Course: Advanced Computer Programming and Algorithms / ECE2112
This programming exercise is designed to develop proficiency in data manipulation using the Python programming language and the pandas library within a Jupyter Notebook environment. The task involves loading a car dataset from a CSV file, performing exploratory data analysis, and extracting specific information through subsetting, slicing, and indexing techniques.
- Python 3.x
- Jupyter Notebook
- Install pandas if not already installed.
- Download the required CSV (bit.ly/Cars_file)
- Save the CSV in your default user folder
- Open a terminal or command prompt
- Navigate to the folder with your .py files
- Run the scripts using:
- python SAEZ_Pandas-P1.py
- python SAEZ_Pandas-P2.py
#a. Load the corresponding .csv file into a data frame named cars using pandas
#b.
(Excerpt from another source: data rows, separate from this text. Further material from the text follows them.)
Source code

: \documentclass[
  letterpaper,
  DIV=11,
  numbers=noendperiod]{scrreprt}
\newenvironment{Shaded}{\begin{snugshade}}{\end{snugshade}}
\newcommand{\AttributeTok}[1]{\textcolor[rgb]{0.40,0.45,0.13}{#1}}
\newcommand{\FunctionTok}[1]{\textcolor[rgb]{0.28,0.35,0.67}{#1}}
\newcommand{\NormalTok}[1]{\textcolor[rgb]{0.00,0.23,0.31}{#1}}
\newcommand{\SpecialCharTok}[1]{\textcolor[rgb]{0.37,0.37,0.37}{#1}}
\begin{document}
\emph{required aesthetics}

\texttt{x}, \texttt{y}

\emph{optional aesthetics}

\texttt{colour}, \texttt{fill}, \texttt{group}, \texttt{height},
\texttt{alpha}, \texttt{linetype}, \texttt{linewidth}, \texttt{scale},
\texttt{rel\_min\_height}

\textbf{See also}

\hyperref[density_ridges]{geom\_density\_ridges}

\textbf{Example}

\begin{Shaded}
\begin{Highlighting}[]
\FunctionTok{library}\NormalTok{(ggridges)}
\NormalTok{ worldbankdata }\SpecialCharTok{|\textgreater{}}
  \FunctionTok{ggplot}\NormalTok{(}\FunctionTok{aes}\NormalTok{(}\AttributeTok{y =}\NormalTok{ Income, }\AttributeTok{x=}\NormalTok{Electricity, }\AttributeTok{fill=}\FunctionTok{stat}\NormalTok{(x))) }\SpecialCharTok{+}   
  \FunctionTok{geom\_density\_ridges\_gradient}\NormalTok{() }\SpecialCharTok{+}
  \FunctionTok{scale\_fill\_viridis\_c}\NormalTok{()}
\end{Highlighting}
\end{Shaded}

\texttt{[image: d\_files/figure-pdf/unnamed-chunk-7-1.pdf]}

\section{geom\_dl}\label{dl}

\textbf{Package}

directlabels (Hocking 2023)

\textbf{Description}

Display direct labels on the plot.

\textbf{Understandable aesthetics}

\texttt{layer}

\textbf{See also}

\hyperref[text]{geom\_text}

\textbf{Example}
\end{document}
Display the first five and last five rows of the resulting cars.
import pandas as pd #import pandas library
cars = pd.read_csv("cars.csv") #load the .csv file into a data frame named cars using pandas
p1 = pd.concat([cars.head(), cars.tail()]) #display the first 5 rows and last 5 rows of cars.csv
p1
- cars = pd.read_csv("cars.csv") → loads the dataset cars.csv into a Pandas DataFrame named cars.
- cars.head() → returns the first 5 rows of the dataset.
- cars.tail() → returns the last 5 rows of the dataset.
- pd.concat([...]) → combines both sets of rows into a single DataFrame.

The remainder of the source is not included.